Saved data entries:
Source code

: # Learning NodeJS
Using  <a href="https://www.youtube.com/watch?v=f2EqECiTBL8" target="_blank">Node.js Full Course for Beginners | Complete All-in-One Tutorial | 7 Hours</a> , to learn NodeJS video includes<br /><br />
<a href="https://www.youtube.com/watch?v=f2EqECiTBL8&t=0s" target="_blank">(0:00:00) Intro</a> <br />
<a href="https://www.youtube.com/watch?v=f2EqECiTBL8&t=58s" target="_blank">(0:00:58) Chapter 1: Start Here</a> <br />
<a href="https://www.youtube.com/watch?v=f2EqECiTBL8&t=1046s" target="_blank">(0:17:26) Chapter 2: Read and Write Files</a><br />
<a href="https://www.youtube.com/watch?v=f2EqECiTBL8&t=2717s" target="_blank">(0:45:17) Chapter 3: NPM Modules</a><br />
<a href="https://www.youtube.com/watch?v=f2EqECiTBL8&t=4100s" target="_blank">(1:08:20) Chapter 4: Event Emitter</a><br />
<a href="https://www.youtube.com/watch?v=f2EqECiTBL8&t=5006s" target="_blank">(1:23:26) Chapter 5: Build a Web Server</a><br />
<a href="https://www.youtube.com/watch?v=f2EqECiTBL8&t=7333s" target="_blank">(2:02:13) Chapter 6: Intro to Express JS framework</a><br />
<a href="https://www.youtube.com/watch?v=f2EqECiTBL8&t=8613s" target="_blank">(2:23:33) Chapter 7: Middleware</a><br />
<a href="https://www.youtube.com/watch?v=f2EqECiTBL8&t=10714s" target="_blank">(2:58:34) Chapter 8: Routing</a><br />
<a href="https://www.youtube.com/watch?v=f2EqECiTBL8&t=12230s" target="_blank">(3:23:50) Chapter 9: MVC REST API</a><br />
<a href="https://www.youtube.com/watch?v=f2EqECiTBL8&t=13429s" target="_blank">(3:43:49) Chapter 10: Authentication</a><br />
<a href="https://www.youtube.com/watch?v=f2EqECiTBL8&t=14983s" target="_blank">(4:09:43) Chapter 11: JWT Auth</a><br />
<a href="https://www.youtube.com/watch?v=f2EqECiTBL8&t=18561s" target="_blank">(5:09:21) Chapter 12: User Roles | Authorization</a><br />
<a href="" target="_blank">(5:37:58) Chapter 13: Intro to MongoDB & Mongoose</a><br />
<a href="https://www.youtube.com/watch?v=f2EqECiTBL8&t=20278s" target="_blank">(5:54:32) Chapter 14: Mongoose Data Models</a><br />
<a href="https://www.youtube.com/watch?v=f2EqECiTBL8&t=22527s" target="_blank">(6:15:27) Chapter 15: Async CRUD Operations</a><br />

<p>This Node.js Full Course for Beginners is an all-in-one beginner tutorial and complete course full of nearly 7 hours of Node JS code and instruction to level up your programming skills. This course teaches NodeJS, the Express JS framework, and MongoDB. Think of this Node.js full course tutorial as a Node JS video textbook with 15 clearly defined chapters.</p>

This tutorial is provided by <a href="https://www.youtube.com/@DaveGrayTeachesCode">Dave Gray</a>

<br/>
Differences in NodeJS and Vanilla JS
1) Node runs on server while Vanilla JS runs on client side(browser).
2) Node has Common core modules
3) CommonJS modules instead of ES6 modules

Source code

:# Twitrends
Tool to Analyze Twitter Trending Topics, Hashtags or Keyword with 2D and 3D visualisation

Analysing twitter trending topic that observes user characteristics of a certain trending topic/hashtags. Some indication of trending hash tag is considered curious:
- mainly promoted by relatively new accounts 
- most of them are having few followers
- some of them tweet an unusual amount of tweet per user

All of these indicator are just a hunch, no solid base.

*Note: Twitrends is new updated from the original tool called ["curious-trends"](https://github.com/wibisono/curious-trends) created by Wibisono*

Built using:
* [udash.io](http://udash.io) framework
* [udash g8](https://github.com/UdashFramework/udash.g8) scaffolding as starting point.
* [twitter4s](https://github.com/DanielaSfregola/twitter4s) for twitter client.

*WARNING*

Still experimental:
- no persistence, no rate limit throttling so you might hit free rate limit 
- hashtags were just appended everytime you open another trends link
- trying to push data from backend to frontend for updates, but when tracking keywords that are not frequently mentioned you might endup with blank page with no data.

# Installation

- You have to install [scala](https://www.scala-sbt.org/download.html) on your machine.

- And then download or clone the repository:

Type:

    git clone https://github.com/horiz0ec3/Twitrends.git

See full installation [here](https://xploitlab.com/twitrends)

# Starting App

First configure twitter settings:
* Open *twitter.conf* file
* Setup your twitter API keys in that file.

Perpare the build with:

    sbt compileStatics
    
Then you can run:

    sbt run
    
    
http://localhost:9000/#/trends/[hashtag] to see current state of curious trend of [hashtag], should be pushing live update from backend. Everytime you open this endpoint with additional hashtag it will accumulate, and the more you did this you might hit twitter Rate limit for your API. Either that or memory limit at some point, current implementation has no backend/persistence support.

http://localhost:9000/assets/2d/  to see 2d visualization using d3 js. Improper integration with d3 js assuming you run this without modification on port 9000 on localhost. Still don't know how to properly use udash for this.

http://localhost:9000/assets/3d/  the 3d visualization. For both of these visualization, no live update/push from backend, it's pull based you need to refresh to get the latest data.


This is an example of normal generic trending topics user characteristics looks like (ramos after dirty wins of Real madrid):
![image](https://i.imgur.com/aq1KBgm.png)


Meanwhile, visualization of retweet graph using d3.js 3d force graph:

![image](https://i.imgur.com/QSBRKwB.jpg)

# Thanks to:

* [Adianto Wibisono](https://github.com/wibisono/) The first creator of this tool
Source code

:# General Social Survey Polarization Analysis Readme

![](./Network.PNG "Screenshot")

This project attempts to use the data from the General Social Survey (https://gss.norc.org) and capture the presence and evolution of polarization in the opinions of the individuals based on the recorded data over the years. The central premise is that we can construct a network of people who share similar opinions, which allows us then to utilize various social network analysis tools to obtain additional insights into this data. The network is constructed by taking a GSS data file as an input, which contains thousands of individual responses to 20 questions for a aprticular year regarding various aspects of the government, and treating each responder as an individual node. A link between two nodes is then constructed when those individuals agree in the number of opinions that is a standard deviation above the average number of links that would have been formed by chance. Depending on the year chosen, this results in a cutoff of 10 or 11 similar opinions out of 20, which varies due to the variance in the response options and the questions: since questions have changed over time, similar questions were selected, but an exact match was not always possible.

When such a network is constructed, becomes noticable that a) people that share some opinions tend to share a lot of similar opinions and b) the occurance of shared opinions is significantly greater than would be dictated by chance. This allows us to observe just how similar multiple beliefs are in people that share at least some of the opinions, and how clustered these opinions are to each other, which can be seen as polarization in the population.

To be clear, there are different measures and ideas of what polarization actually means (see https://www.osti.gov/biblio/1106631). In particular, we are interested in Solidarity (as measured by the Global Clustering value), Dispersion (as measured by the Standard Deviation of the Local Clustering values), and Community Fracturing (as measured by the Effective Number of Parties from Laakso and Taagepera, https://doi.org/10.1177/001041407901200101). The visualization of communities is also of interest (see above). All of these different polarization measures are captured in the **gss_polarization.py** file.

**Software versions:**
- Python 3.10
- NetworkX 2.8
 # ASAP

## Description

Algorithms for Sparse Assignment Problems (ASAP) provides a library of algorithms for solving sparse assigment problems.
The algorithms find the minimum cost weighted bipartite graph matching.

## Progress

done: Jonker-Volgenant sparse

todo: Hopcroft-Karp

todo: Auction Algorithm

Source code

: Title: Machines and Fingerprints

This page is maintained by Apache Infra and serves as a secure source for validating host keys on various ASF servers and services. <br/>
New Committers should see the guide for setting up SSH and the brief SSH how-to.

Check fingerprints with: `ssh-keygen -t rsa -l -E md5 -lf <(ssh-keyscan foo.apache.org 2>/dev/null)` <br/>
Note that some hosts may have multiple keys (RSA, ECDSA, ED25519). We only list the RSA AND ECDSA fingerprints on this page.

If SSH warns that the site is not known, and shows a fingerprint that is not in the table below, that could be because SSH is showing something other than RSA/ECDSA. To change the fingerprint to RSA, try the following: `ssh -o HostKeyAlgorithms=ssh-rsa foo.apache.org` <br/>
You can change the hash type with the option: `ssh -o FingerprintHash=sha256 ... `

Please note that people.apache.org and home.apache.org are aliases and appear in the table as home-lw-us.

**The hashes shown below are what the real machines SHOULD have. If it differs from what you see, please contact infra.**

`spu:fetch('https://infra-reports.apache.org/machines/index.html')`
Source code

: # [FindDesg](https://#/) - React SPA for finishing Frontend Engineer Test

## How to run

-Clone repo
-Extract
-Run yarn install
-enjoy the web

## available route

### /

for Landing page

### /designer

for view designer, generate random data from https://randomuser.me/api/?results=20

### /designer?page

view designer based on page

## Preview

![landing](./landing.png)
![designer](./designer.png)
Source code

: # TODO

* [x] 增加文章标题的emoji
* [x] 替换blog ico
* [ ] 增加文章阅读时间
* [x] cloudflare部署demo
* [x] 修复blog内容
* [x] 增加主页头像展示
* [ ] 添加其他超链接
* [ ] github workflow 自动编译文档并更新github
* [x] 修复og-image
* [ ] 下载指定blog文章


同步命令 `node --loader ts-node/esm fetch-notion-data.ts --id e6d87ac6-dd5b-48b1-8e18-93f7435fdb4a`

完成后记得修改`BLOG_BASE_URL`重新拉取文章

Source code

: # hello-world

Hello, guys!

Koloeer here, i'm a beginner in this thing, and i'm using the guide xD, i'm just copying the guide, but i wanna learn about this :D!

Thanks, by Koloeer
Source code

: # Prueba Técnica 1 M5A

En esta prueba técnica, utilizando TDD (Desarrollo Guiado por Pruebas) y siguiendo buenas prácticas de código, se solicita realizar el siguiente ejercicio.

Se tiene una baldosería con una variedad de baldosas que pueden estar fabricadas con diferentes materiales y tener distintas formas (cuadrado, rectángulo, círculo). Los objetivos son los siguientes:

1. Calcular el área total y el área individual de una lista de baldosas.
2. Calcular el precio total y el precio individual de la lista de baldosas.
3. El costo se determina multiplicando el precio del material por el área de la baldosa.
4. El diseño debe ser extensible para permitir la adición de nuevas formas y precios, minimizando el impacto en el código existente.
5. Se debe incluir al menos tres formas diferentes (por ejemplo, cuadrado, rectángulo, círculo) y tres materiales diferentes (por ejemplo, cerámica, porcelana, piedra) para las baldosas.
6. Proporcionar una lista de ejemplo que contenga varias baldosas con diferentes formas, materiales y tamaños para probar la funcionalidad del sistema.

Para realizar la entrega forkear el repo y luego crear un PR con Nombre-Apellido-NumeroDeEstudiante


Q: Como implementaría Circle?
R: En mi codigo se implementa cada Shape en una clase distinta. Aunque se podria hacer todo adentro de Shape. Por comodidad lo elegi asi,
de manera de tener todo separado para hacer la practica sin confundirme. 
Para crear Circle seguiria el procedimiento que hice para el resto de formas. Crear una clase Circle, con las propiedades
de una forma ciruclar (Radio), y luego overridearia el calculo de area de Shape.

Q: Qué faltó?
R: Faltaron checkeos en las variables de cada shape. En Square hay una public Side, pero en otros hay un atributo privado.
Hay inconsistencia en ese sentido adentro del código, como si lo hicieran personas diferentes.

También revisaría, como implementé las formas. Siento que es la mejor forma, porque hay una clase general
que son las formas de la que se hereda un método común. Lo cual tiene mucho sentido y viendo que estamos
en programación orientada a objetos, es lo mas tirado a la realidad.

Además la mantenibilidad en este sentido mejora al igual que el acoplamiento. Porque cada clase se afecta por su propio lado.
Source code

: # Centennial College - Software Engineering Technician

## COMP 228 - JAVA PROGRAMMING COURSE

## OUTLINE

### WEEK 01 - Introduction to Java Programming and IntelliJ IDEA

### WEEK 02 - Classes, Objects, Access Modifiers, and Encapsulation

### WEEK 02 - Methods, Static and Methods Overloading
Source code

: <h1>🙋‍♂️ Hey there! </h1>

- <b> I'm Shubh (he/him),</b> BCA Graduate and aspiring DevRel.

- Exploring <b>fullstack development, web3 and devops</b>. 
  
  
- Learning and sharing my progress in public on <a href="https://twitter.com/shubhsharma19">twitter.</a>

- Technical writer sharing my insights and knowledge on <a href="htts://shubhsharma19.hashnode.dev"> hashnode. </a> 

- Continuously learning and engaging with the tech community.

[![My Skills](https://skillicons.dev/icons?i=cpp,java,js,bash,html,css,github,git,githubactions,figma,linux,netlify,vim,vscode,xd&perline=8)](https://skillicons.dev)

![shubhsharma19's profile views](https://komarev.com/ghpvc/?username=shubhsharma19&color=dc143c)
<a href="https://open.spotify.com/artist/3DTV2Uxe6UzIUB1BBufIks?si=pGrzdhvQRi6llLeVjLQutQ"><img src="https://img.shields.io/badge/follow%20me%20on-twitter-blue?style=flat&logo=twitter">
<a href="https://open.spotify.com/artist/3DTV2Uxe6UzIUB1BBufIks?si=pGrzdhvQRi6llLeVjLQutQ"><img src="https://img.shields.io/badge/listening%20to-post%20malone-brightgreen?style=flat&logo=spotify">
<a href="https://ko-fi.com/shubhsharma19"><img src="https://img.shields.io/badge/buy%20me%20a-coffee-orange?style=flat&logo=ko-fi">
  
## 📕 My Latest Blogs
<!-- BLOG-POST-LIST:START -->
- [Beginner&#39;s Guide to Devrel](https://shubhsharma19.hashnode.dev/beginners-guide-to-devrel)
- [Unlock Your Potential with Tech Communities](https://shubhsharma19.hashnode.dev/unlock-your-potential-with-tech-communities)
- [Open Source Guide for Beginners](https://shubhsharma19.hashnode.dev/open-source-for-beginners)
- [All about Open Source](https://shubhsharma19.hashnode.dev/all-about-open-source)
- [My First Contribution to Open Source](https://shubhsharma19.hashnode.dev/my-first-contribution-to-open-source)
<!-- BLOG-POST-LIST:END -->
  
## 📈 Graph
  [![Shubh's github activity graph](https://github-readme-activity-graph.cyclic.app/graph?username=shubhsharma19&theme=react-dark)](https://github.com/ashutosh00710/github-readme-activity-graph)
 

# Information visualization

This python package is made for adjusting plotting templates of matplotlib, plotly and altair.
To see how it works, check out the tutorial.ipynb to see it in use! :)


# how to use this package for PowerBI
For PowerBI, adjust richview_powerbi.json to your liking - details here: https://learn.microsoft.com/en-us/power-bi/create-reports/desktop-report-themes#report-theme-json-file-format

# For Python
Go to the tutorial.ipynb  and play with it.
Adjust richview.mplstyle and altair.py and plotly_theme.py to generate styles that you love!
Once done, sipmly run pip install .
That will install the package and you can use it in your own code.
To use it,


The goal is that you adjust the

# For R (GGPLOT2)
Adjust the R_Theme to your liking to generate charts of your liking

What you will do: Return, with no change at all, every line in the entries above from the line containing "- mainly promoted by relatively new accounts" through the line containing "- trying to".

Result for this task:
- mainly promoted by relatively new accounts 
- most of them are having few followers
- some of them tweet an unusual amount of tweet per user

All of these indicator are just a hunch, no solid base.

*Note: Twitrends is new updated from the original tool called ["curious-trends"](https://github.com/wibisono/curious-trends) created by Wibisono*

Built using:
* [udash.io](http://udash.io) framework
* [udash g8](https://github.com/UdashFramework/udash.g8) scaffolding as starting point.
* [twitter4s](https://github.com/DanielaSfregola/twitter4s) for twitter client.

*WARNING*

Still experimental:
- no persistence, no rate limit throttling so you might hit free rate limit 
- hashtags were just appended everytime you open another trends link
- trying to push data from backend to frontend for updates, but when tracking keywords that are not frequently mentioned you might endup with blank page with no data.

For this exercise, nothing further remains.